Convolutional MLP
ConvMLP: Hierarchical Convolutional MLPs for Vision
Preprint link: ConvMLP: Hierarchical Convolutional MLPs for Vision
By Jiachen Li[1,2], Ali Hassani[1]*, Steven Walton[1]*, and Humphrey Shi[1,2,3]
In association with SHI Lab @ University of Oregon[1] and University of Illinois Urbana-Champaign[2], and Picsart AI Research (PAIR)[3]
Abstract
MLP-based architectures, which consist of a sequence of consecutive multi-layer perceptron blocks, have recently been found to reach comparable results to convolutional and transformer-based methods. However, most adopt spatial MLPs which take fixed dimension inputs, therefore making it difficult to apply them to downstream tasks, such as object detection and semantic segmentation. Moreover, single-stage designs further limit performance in other computer vision tasks and fully connected layers bear heavy computation. To tackle these problems, we propose ConvMLP: a hierarchical Convolutional MLP for visual recognition, which is a light-weight, stage-wise, co-design of convolution layers, and MLPs. In particular, ConvMLP-S achieves 76.8% top-1 accuracy on ImageNet-1k with 9M parameters and 2.4 GMACs (15% and 19% of MLP-Mixer-B/16, respectively). Experiments on object detection and semantic segmentation further show that visual representation learned by ConvMLP can be seamlessly transferred and achieve competitive results with fewer parameters.
How to run
Getting Started
Our base model is in pure PyTorch and Torchvision.
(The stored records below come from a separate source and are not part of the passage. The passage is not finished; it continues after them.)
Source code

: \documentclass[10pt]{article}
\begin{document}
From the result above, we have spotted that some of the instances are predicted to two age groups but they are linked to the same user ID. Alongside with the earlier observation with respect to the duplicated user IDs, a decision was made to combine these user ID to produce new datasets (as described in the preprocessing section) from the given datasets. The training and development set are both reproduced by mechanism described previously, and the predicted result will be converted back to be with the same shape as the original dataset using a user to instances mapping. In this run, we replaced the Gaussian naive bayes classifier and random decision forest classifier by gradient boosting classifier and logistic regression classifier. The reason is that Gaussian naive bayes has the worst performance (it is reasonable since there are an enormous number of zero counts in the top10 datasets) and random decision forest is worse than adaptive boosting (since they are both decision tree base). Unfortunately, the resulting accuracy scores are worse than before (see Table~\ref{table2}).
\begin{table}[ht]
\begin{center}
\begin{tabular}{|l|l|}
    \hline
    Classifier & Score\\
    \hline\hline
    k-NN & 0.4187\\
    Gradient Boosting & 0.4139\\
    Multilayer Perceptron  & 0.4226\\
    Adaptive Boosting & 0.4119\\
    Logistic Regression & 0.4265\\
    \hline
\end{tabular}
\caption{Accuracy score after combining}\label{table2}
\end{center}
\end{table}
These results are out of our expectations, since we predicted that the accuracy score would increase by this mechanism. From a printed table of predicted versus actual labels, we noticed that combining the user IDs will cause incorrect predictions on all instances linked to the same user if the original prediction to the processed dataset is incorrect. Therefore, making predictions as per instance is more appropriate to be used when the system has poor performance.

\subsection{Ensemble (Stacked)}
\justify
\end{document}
No extra packages are required. Please refer to PyTorch's Getting Started page for detailed instructions.
You can start off with src.convmlp
, which contains the three variants: convmlp_s
, convmlp_m
, convmlp_l
:
from src.convmlp import convmlp_l, convmlp_s
model = convmlp_l(pretrained=True, progress=True)
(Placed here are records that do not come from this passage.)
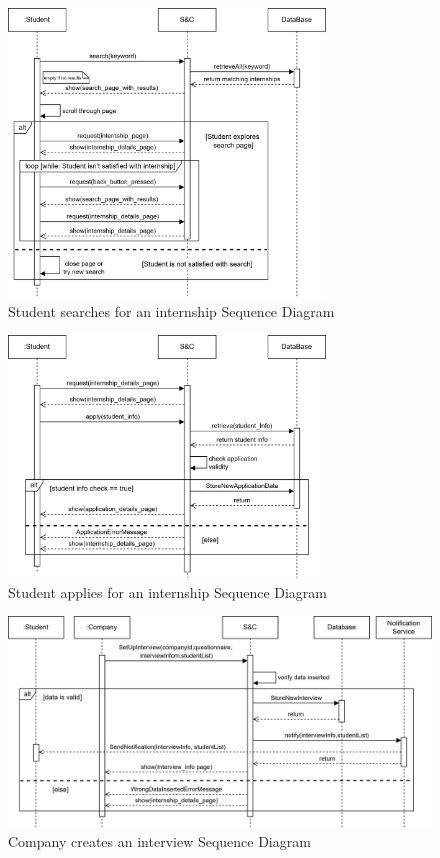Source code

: \begin{figure}[H]
    \centering
    \includegraphics[width=0.75\textwidth]{Images/Sequence_Diagrams/searchInt_SD.png}
    \caption{Student searches for an internship Sequence Diagram}
\end{figure}
\begin{figure}[H]
    \centering
    \includegraphics[width=0.75\textwidth]{Images/Sequence_Diagrams/applyInt_SD.png}
    \caption{Student applies for an internship Sequence Diagram}
\end{figure}
\begin{figure}[H]
    \centering
    \includegraphics[width=1.05\textwidth]{Images/Sequence_Diagrams/createIntvw_SD.png}
    \caption{Company creates an interview Sequence Diagram}
\end{figure}
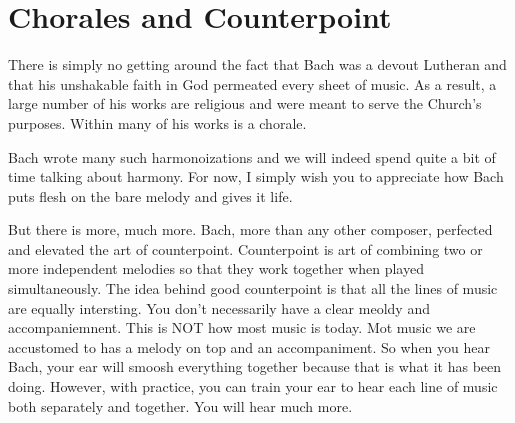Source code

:\chapter{Chorales and Counterpoint}
There is simply no getting around the fact that Bach was a devout Lutheran and that his unshakable faith in God permeated every sheet of music. As a result, a large number of his works are religious and were meant to serve the Church's purposes. Within many of his works is a chorale.


Bach wrote many such harmonoizations and we will indeed spend quite a bit of time talking about harmony. For now, I simply wish you to appreciate how Bach puts flesh on the bare melody and gives it life.

But there is more, much more. Bach, more than any other composer, perfected and elevated the art of counterpoint. %
Counterpoint is art of combining two or more independent melodies so that they work together when played simultaneously. The idea behind good counterpoint is that all the lines of music are equally intersting. You don't necessarily have a clear meoldy and accompaniemnent. This is NOT how most music is today. Mot music we are accustomed to has a melody on top and an accompaniment. %
So when you hear Bach, your ear will smoosh everything together because that is what it has been doing. However, with practice, you can train your ear to hear each line of music both separately and together. You will hear much more. 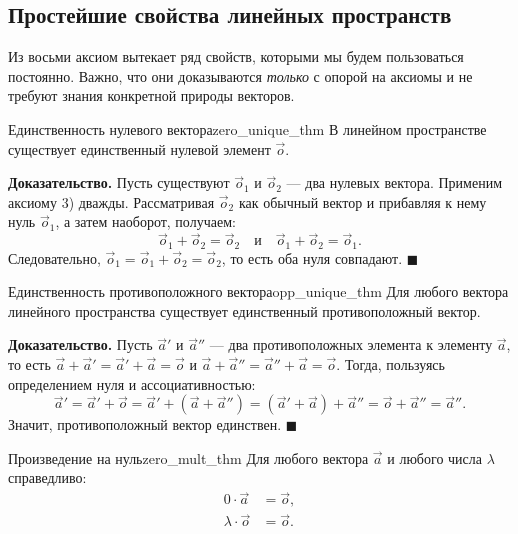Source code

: \documentclass[12pt,a4paper]{article}
\newenvironment{myproof}{\noindent\textbf{Доказательство.}}{\hfill$\blacksquare$}
\begin{document}
\subsection*{Простейшие свойства линейных пространств}

Из восьми аксиом вытекает ряд свойств, которыми мы будем пользоваться
постоянно. Важно, что они доказываются \emph{только} с опорой на
аксиомы и не требуют знания конкретной природы векторов.

\begin{theorem}{Единственность нулевого вектора}{zero_unique_thm}
В линейном пространстве существует единственный нулевой элемент
$\vec{o}$.
\end{theorem}

\begin{myproof}
Пусть существуют $\vec{o}_1$ и $\vec{o}_2$ — два нулевых вектора.
Применим аксиому 3) дважды. Рассматривая $\vec{o}_2$ как обычный
вектор и прибавляя к нему нуль $\vec{o}_1$, а затем наоборот,
получаем:
\[
\vec{o}_1 + \vec{o}_2 = \vec{o}_2
\quad \text{и} \quad
\vec{o}_1 + \vec{o}_2 = \vec{o}_1.
\]
Следовательно, $\vec{o}_1 = \vec{o}_1 + \vec{o}_2 = \vec{o}_2$, то
есть оба нуля совпадают.
\end{myproof}

\begin{theorem}{Единственность противоположного вектора}{opp_unique_thm}
Для любого вектора линейного пространства существует единственный
противоположный вектор.
\end{theorem}

\begin{myproof}
Пусть $\vec{a}'$ и $\vec{a}''$ — два противоположных элемента к
элементу $\vec{a}$, то есть
$\vec{a} + \vec{a}' = \vec{a}' + \vec{a} = \vec{o}$ и
$\vec{a} + \vec{a}'' = \vec{a}'' + \vec{a} = \vec{o}$. Тогда,
пользуясь определением нуля и ассоциативностью:
\[
\vec{a}' = \vec{a}' + \vec{o} = \vec{a}' + (\vec{a} + \vec{a}'')
= (\vec{a}' + \vec{a}) + \vec{a}'' = \vec{o} + \vec{a}'' = \vec{a}''.
\]
Значит, противоположный вектор единствен.
\end{myproof}

\begin{theorem}{Произведение на нуль}{zero_mult_thm}
Для любого вектора $\vec{a}$ и любого числа $\lambda$ справедливо:
\begin{align}
0 \cdot \vec{a} &= \vec{o}, \tag{14.1}\label{eq:zeroa} \\
\lambda \cdot \vec{o} &= \vec{o}. \tag{14.2}\label{eq:lzero}
\end{align}
\end{theorem}
\end{document}
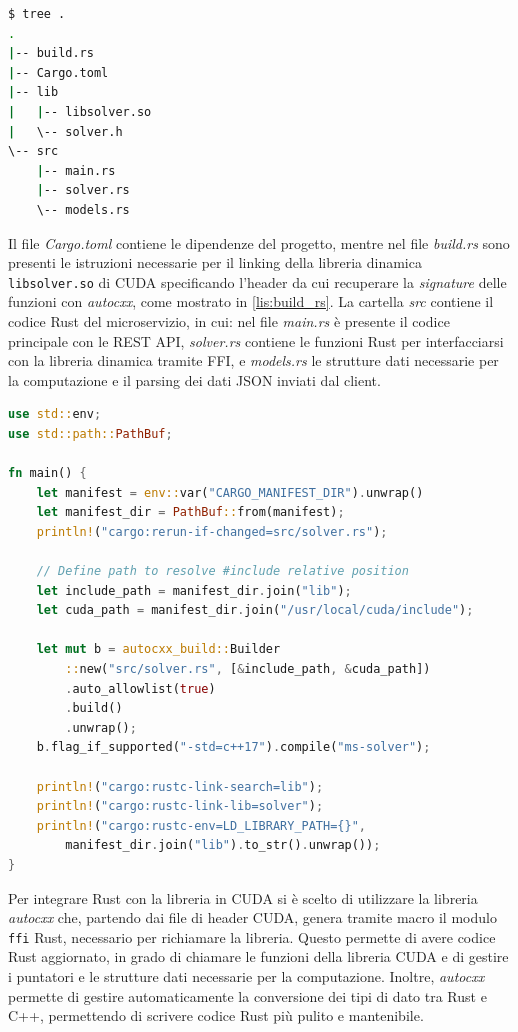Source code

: \vspace{5mm}
\begin{lstlisting}[language=bash, caption=Directory del progetto, label=lis:tree]
$ tree .
.
|-- build.rs
|-- Cargo.toml
|-- lib
|   |-- libsolver.so
|   \-- solver.h
\-- src
    |-- main.rs
    |-- solver.rs
    \-- models.rs
\end{lstlisting}
\vspace{5mm}

Il file \textit{Cargo.toml} contiene le dipendenze del progetto, mentre nel file \textit{build.rs} sono presenti le istruzioni necessarie per il linking della libreria dinamica \verb|libsolver.so| di \gls{CUDA} specificando l'header da cui recuperare la \textit{signature} delle funzioni con \textit{autocxx}, come mostrato in \ref{lis:build_rs}. La cartella \textit{src} contiene il codice Rust del microservizio, in cui: nel file \textit{main.rs} è presente il codice principale con le REST \gls{API}, \textit{solver.rs} contiene le funzioni Rust per interfacciarsi con la libreria dinamica tramite \gls{FFI}, e \textit{models.rs} le strutture dati necessarie per la computazione e il parsing dei dati \gls{JSON} inviati dal client.

\newpage
\vspace{5mm}
\begin{lstlisting}[language=Rust, caption=build.rs, label=lis:build_rs]
use std::env;
use std::path::PathBuf;

fn main() {
    let manifest = env::var("CARGO_MANIFEST_DIR").unwrap()
    let manifest_dir = PathBuf::from(manifest);
    println!("cargo:rerun-if-changed=src/solver.rs");

    // Define path to resolve #include relative position
    let include_path = manifest_dir.join("lib");
    let cuda_path = manifest_dir.join("/usr/local/cuda/include");

    let mut b = autocxx_build::Builder
        ::new("src/solver.rs", [&include_path, &cuda_path])
        .auto_allowlist(true)
        .build()
        .unwrap();
    b.flag_if_supported("-std=c++17").compile("ms-solver");

    println!("cargo:rustc-link-search=lib");
    println!("cargo:rustc-link-lib=solver");
    println!("cargo:rustc-env=LD_LIBRARY_PATH={}",
        manifest_dir.join("lib").to_str().unwrap());
}
\end{lstlisting}
\vspace{5mm}


Per integrare Rust con la libreria in \gls{CUDA} si è scelto di utilizzare la libreria \textit{autocxx} che, partendo dai file di header \gls{CUDA}, genera tramite macro il modulo \verb|ffi| Rust, necessario per richiamare la libreria. Questo permette di avere codice Rust aggiornato, in grado di chiamare le funzioni della libreria \gls{CUDA} e di gestire i puntatori e le strutture dati necessarie per la computazione. Inoltre, \textit{autocxx} permette di gestire automaticamente la conversione dei tipi di dato tra Rust e C++, permettendo di scrivere codice Rust più pulito e mantenibile.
model_sm = convmlp_s(num_classes=10)
Image Classification
timm is recommended for image classification training and required for the training script provided in this repository:
./dist_classification.sh $NUM_GPUS -c $CONFIG_FILE /path/to/dataset
You can use our training configurations provided in configs/classification
:
./dist_classification.sh 8 -c configs/classification/convmlp_s_imagenet.yml /path/to/ImageNet
./dist_classification.sh 8 -c configs/classification/convmlp_m_imagenet.yml /path/to/ImageNet
./dist_classification.sh 8 -c configs/classification/convmlp_l_imagenet.yml /path/to/ImageNet
Object Detection
mmdetection is recommended for object detection training and required for the training script provided in this repository:
./dist_detection.sh $CONFIG_FILE $NUM_GPUS /path/to/dataset
You can use our training configurations provided in configs/detection
:
./dist_detection.sh configs/detection/retinanet_convmlp_s_fpn_1x_coco.py 8 /path/to/COCO
./dist_detection.sh configs/detection/retinanet_convmlp_m_fpn_1x_coco.py 8 /path/to/COCO
./dist_detection.sh configs/detection/retinanet_convmlp_l_fpn_1x_coco.py 8 /path/to/COCO
Object Detection & Instance Segmentation
mmdetection is recommended for training Mask R-CNN and required for the training script provided in this repository (same as above).
You can use our training configurations provided in configs/detection
:
./dist_detection.sh configs/detection/maskrcnn_convmlp_s_fpn_1x_coco.py 8 /path/to/COCO
./dist_detection.sh configs/detection/maskrcnn_convmlp_m_fpn_1x_coco.py 8 /path/to/COCO
./dist_detection.sh configs/detection/maskrcnn_convmlp_l_fpn_1x_coco.py 8 /path/to/COCO
Semantic Segmentation
mmsegmentation is recommended for semantic segmentation training and required for the training script provided in this repository:
./dist_segmentation.sh $CONFIG_FILE $NUM_GPUS /path/to/dataset
You can use our training configurations provided in configs/segmentation
:
./dist_segmentation.sh configs/segmentation/fpn_convmlp_s_512x512_40k_ade20k.py 8 /path/to/ADE20k
./dist_segmentation.sh configs/segmentation/fpn_convmlp_m_512x512_40k_ade20k.py 8 /path/to/ADE20k
./dist_segmentation.sh configs/segmentation/fpn_convmlp_l_512x512_40k_ade20k.py 8 /path/to/ADE20k
Results
Image Classification
Feature maps from ResNet50, MLP-Mixer-B/16, our Pure-MLP Baseline and ConvMLP-M are presented in the image below. It can be observed that representations learned by ConvMLP involve more low-level features like edges or textures compared to the rest.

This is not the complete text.